GuidesSafety
Safety
Guardrails, constraints, and prompt-injection-resistant patterns. The two distinct safety primitives explained.
Crux gives you three distinct safety primitives that are easy to confuse:
- Guardrails — filter, transform, redact, or warn on inputs and outputs. They block bad I/O.
- Constraints — validate output semantics and retry the model with feedback. They improve good I/O on business-rule violations.
- Validation retry — recover from schema-parse failures. When the model returns malformed JSON or wrong types, Crux text-repairs first, then re-prompts with the Zod error.
Plus a fourth concern: Security — patterns to make your prompts injection-resistant.
The boundary, plainly
| Guardrail | Constraint | Validation retry | |
|---|---|---|---|
| Runs on | Input or output (configurable) | Output only | Output only |
| What it catches | Forbidden content, PII, formatting | Semantic / business-rule violations | Schema-parse failures, wrong types |
| What happens on a hit | Block, transform, redact, or attach a warning | Re-call the model with custom feedback | Text-repair first, then re-call with the Zod error |
| Knows about retries | No — it's a one-pass filter | Yes — that's its whole purpose | Yes — bounded by maxRetries and maxSteps |
| Returns | Modified data + warnings | Validated output (or ConstraintViolationError) | Validated output (or ValidationExhaustedError) |
| You write | A predicate / transformer | A constraint({ check }) | Just validationRetry: { maxRetries } — no logic needed |
Rules of thumb:
- Schema parse failed? That's validation retry — built-in, just enable it.
- Output parsed but business rule failed? That's a constraint — write a
check. - Need to filter / redact / transform? That's a guardrail — no retries, just I/O modification.

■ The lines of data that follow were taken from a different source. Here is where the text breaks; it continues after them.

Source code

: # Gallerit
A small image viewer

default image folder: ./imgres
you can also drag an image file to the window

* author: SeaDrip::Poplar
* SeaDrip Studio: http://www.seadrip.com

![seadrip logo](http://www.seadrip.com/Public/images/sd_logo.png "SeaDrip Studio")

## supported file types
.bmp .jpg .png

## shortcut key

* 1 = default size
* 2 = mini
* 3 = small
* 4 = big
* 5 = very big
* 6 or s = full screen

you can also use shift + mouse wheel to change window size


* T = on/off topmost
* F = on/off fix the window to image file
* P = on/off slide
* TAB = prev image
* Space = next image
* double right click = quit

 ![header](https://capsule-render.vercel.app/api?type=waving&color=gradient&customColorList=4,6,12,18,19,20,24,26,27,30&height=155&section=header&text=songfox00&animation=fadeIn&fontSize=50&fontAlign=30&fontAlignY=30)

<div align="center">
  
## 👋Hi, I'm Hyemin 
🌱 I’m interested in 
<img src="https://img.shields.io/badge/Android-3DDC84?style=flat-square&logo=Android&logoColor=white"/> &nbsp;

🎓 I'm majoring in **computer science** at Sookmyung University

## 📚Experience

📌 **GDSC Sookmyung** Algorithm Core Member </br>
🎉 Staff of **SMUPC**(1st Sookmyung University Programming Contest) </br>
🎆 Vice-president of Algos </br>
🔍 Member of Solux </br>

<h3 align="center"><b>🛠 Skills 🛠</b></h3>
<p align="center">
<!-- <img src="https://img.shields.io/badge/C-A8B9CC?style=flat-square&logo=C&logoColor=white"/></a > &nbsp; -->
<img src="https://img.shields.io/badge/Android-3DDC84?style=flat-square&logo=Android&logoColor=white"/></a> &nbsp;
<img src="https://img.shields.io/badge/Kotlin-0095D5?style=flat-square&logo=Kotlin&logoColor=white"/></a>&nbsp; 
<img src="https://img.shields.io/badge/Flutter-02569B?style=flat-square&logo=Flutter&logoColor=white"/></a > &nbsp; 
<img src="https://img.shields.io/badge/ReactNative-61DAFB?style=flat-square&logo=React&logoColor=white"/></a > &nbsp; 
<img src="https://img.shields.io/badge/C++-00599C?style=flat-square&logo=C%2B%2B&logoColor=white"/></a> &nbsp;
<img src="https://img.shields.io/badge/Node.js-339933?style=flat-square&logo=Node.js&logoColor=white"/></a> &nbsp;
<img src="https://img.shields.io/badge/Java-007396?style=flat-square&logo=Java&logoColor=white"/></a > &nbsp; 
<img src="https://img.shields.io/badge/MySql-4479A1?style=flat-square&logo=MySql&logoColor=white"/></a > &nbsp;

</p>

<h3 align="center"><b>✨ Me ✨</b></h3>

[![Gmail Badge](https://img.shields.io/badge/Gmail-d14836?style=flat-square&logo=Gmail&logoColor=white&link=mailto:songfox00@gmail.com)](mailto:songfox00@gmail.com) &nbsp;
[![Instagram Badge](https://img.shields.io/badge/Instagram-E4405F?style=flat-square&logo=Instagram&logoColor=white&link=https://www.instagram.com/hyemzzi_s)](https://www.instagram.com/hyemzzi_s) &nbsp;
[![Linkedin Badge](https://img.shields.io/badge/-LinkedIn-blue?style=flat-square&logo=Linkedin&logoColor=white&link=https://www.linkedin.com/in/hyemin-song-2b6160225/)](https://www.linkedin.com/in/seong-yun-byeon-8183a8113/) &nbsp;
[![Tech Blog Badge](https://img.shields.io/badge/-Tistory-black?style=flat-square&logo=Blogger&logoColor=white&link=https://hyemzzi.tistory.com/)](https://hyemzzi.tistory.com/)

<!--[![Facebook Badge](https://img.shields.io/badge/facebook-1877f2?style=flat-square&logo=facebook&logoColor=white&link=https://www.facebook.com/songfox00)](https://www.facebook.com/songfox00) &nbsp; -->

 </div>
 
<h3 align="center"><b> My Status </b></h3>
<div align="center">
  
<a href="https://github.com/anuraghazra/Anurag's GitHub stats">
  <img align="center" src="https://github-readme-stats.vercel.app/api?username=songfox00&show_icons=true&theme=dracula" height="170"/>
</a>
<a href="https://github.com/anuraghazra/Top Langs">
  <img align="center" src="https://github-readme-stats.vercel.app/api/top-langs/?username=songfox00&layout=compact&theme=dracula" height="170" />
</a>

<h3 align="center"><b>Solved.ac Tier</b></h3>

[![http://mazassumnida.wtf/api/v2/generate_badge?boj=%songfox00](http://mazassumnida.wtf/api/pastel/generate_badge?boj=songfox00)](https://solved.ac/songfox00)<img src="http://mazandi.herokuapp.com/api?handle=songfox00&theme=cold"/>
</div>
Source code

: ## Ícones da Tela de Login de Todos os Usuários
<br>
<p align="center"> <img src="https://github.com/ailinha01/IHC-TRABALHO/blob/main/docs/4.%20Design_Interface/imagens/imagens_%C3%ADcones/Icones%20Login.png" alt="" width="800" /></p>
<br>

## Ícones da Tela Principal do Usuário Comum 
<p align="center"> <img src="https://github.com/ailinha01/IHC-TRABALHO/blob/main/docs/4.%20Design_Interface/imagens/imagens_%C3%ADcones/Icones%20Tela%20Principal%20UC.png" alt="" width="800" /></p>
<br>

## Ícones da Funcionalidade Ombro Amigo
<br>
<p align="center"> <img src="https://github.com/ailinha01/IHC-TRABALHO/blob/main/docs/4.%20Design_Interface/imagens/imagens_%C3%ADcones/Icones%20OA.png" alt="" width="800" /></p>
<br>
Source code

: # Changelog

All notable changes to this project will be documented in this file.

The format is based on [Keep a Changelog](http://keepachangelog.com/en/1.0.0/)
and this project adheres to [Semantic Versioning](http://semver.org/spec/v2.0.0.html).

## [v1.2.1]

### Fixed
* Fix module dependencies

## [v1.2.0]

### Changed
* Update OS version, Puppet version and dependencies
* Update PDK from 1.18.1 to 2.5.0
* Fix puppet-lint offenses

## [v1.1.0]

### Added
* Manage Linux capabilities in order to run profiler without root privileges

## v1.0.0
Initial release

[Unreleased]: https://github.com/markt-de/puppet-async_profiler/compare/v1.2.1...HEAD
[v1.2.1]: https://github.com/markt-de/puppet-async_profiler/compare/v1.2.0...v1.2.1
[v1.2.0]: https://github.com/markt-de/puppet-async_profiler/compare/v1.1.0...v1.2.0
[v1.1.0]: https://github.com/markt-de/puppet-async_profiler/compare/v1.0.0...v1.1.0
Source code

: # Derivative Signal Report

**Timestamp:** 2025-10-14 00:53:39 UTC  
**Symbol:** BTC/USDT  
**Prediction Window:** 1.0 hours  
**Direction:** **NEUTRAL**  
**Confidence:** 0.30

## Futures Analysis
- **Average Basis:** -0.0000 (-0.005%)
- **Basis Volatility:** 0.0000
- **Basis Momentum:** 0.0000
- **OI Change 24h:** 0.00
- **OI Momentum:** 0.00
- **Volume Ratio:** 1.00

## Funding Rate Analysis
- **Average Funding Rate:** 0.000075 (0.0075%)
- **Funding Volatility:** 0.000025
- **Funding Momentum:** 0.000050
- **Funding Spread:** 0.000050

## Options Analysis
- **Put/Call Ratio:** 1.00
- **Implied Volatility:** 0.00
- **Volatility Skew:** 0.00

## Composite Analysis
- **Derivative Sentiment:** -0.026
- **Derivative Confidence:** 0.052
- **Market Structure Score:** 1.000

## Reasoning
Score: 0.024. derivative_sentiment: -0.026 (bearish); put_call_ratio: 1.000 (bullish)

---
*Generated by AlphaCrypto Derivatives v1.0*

When should I use a guardrail?
- You need to redact PII before logging, before sending to a tool, or before showing output
- You want to block certain inputs entirely (profanity, prompt-injection markers)
- You want to transform outputs (strip leading code-fence markers, normalize whitespace, decode entities)
- You want to warn without blocking (attach metadata for downstream code)
When should I use a constraint?
- The model occasionally returns output that fails a business rule (off-topic, wrong language, missing field)
- You're willing to spend an extra round-trip to get correct output
- Your output schema validates most outputs but a small percentage need a re-prompt with the validation error
When should I use neither?
- The output is structurally invalid (won't parse) — Zod schema validation already handles that
- The check needs to read external state (database, RAG) — use a tool call, not a guardrail
- The check is about who is asking, not what — that's auth, not safety
Pick a topic
Guardrails
Filter, transform, redact, or warn on inputs and outputs.
Constraints
Semantic output validation with model retry on business-rule violations.
Validation retry
Auto-recover from schema-parse failures and wrong types.
Security
Injection-resistant prompt patterns.
How this fits with the rest of Crux
- Quality validates output quality during testing. Guardrails and constraints validate it during execution.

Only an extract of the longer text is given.